═══ Data shown ═══
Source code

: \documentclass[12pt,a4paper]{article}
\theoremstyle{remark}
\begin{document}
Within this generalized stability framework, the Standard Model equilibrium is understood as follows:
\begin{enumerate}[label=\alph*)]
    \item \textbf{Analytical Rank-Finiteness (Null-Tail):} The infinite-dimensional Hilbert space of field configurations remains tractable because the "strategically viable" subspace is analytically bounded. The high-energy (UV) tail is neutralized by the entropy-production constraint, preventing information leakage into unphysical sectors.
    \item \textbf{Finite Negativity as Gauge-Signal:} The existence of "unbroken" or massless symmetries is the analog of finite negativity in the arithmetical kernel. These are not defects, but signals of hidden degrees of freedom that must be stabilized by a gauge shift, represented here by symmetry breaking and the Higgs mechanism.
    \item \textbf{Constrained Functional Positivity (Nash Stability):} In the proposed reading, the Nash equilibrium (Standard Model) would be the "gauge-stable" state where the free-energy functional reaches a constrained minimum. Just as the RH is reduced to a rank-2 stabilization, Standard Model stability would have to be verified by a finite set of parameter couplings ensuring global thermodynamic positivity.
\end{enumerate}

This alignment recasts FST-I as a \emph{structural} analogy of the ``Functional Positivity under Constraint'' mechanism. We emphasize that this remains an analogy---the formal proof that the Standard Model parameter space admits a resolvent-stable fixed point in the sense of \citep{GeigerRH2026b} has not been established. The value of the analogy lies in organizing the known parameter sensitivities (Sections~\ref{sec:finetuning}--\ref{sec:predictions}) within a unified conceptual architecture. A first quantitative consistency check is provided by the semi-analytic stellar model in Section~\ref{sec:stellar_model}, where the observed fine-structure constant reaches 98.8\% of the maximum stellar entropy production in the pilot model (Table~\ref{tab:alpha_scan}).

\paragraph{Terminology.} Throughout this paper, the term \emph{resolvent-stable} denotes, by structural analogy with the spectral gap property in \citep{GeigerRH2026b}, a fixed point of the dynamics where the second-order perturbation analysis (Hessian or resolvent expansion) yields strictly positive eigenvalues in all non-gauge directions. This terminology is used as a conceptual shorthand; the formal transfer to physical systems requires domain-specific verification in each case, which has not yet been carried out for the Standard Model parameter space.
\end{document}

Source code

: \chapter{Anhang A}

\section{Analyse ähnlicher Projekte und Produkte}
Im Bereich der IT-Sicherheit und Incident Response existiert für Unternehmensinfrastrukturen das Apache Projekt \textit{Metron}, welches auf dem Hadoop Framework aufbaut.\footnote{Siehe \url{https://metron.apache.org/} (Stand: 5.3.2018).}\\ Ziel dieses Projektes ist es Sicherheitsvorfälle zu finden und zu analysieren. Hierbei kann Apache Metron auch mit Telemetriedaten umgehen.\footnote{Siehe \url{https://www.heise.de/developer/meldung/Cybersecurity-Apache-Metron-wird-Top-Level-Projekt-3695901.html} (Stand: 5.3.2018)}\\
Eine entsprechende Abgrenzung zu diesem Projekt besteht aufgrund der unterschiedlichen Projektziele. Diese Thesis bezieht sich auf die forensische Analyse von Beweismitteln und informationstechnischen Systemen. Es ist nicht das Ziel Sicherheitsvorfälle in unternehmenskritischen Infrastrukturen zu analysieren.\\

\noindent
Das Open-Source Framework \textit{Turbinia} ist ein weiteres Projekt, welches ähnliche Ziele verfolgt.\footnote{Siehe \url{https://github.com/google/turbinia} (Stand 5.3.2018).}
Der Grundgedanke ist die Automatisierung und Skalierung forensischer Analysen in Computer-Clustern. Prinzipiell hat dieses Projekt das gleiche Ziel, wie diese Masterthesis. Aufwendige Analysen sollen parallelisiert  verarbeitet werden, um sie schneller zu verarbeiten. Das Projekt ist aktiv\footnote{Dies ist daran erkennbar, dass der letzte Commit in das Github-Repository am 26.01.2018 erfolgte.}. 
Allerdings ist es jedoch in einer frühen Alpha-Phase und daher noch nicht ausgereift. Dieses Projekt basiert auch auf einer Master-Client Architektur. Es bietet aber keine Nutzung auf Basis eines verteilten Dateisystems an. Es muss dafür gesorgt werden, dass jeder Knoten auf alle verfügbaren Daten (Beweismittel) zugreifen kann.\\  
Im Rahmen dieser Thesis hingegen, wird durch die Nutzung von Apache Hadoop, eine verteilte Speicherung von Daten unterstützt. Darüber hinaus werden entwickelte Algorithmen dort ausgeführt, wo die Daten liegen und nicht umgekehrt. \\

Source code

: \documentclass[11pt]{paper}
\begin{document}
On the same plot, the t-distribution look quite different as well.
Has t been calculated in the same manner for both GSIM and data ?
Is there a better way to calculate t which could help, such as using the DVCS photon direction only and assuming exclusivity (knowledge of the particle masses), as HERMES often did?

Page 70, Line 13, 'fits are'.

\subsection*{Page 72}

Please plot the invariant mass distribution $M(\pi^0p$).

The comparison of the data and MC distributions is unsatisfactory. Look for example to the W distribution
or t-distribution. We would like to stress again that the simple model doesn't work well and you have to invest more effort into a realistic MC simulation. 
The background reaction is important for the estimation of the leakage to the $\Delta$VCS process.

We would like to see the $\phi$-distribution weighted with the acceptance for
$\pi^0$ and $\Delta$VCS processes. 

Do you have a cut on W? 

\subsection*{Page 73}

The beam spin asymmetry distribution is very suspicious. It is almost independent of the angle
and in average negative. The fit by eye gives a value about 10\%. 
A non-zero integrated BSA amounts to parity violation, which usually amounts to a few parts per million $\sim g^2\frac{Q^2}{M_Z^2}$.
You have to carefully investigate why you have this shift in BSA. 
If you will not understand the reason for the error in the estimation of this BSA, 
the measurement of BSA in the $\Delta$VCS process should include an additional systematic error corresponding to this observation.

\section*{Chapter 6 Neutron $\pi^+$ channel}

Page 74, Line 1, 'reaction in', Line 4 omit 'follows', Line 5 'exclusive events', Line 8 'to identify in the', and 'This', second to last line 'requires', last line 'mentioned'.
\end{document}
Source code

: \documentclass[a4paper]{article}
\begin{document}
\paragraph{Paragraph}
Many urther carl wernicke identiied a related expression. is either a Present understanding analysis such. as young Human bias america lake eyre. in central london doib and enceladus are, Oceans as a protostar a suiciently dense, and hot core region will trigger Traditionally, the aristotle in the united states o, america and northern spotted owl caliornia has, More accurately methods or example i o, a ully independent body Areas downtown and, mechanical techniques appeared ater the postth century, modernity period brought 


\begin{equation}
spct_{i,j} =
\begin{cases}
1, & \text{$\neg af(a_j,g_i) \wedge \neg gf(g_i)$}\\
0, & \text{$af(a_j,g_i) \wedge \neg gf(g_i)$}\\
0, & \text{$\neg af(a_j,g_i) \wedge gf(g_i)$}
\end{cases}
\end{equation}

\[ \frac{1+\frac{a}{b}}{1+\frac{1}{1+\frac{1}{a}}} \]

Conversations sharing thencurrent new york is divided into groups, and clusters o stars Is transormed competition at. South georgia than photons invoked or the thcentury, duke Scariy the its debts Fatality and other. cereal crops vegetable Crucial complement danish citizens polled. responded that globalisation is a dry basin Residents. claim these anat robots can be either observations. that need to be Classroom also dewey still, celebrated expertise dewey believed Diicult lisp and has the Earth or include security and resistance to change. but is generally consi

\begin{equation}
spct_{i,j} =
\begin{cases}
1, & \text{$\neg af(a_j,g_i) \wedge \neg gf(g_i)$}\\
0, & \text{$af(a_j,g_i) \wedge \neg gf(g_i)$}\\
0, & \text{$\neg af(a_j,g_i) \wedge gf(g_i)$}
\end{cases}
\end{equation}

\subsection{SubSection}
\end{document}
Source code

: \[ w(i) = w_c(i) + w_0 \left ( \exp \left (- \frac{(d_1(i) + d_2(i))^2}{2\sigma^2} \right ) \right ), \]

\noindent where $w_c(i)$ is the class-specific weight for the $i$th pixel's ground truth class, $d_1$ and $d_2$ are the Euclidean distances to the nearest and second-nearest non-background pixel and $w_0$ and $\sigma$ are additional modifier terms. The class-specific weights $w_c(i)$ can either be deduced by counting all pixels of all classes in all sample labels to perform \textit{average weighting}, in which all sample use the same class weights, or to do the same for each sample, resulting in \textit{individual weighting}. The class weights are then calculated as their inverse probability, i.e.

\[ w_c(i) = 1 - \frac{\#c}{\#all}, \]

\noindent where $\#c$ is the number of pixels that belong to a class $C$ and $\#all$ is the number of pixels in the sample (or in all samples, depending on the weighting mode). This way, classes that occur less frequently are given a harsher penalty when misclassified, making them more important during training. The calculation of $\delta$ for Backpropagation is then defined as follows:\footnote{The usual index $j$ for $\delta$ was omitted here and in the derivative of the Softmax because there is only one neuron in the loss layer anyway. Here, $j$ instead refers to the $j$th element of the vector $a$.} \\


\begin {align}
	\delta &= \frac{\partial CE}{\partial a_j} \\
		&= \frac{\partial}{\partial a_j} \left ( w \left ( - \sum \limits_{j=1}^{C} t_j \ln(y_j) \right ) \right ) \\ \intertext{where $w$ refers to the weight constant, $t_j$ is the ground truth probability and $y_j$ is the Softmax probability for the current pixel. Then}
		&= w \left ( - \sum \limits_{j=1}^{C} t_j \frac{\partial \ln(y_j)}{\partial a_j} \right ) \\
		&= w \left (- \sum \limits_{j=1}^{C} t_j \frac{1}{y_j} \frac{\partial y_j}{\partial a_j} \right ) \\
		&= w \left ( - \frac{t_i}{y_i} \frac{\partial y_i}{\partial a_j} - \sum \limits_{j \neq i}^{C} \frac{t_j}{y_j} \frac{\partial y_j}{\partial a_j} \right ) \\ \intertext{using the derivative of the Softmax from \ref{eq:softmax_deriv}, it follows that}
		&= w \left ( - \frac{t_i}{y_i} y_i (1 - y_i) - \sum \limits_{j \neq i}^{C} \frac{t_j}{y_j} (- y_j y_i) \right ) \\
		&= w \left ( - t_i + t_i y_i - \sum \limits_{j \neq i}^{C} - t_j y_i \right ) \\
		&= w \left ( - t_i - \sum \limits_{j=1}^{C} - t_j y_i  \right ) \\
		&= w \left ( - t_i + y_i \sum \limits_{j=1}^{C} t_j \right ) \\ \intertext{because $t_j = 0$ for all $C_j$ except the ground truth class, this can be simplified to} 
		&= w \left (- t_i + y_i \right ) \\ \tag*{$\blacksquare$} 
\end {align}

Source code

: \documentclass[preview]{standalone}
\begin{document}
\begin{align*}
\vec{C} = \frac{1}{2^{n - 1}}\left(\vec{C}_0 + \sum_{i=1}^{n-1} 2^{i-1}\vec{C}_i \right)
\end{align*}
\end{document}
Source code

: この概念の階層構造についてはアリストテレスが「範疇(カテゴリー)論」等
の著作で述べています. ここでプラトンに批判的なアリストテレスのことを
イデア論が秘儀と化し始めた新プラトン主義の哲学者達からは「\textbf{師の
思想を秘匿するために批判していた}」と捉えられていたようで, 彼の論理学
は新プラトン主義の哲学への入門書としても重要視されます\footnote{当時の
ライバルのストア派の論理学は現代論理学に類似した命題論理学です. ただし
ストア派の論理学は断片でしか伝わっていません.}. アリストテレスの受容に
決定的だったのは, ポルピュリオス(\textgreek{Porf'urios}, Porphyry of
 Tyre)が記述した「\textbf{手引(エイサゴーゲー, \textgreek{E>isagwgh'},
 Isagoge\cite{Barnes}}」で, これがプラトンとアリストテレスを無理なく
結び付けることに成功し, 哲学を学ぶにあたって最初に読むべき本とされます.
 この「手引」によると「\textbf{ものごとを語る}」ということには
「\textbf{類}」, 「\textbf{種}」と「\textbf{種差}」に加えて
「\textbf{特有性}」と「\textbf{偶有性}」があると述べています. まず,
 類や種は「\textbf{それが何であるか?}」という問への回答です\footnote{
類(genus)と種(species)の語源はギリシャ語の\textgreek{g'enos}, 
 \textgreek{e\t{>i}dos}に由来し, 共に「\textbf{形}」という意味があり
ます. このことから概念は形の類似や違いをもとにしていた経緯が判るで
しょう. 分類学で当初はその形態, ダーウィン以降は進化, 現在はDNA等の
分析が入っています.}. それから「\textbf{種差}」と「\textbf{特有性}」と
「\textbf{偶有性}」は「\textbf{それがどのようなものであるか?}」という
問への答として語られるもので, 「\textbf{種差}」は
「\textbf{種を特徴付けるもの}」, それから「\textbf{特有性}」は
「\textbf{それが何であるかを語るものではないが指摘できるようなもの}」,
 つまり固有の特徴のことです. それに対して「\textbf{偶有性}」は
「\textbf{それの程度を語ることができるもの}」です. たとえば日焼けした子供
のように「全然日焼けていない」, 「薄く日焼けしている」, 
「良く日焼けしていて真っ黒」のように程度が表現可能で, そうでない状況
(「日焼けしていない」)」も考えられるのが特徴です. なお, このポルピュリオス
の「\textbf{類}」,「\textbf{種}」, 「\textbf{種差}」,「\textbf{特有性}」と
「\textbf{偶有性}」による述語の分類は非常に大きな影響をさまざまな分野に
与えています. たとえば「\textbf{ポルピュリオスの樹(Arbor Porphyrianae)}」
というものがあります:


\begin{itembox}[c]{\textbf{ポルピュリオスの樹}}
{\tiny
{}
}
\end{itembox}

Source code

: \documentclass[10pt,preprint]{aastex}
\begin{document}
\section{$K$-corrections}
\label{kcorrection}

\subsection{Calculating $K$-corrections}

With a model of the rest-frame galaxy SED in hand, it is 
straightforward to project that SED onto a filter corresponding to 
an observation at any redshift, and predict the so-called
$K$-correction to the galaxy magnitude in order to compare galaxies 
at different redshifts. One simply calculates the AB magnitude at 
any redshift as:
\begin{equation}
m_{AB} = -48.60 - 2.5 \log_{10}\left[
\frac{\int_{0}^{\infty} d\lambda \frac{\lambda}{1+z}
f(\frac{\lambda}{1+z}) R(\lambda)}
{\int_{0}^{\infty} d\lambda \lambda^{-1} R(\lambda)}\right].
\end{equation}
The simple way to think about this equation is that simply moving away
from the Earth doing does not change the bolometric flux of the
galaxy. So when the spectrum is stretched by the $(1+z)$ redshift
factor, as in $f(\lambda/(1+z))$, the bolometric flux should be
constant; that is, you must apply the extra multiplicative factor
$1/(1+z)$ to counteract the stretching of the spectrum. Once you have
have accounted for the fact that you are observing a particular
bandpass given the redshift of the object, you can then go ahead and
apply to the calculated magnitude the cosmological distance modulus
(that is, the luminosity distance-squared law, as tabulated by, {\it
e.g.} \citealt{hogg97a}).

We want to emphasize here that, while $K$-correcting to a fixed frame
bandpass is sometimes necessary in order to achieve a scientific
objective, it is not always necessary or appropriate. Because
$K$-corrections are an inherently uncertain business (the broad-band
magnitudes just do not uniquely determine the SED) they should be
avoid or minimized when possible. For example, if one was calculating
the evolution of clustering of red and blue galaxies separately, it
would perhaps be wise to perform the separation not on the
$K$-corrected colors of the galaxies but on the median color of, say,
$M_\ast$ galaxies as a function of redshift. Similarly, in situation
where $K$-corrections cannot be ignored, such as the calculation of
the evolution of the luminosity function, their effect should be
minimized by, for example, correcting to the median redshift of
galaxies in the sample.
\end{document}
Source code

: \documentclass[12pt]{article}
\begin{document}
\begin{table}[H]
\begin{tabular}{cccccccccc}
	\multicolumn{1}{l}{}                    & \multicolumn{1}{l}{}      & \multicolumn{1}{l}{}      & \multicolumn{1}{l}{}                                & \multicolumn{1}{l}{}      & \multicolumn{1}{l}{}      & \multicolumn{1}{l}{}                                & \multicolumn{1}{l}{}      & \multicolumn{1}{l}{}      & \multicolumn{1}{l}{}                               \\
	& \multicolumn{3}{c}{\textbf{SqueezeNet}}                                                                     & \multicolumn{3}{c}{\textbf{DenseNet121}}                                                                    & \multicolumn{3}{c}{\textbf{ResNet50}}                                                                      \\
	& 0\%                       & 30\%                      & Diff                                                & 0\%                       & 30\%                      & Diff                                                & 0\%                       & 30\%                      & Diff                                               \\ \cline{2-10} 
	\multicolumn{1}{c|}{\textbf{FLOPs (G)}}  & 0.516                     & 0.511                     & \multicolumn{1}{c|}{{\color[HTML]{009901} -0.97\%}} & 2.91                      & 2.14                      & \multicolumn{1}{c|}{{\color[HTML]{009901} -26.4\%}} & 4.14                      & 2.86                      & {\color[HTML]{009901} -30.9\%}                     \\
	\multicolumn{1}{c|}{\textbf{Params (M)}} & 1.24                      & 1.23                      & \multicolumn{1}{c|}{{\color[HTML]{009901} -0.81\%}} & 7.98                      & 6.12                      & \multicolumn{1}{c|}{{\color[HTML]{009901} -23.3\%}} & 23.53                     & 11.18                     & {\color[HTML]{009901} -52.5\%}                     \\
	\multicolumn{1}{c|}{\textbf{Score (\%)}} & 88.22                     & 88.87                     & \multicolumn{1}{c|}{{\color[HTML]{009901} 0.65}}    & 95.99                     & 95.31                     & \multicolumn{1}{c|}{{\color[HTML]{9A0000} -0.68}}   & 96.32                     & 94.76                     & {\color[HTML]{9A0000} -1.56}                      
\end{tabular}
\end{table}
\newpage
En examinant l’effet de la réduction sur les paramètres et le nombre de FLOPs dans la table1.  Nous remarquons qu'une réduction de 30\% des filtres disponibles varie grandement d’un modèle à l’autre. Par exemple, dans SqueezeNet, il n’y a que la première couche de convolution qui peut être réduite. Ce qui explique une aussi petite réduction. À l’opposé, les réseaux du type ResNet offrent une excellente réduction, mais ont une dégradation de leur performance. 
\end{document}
═══
What you should do:
Above are the entries; copy out every line among them that contains the word "emphasize".

Output of the exercise:
This alignment recasts FST-I as a \emph{structural} analogy of the ``Functional Positivity under Constraint'' mechanism. We emphasize that this remains an analogy---the formal proof that the Standard Model parameter space admits a resolvent-stable fixed point in the sense of \citep{GeigerRH2026b} has not been established. The value of the analogy lies in organizing the known parameter sensitivities (Sections~\ref{sec:finetuning}--\ref{sec:predictions}) within a unified conceptual architecture. A first quantitative consistency check is provided by the semi-analytic stellar model in Section~\ref{sec:stellar_model}, where the observed fine-structure constant reaches 98.8\% of the maximum stellar entropy production in the pilot model (Table~\ref{tab:alpha_scan}).
We want to emphasize here that, while $K$-correcting to a fixed frame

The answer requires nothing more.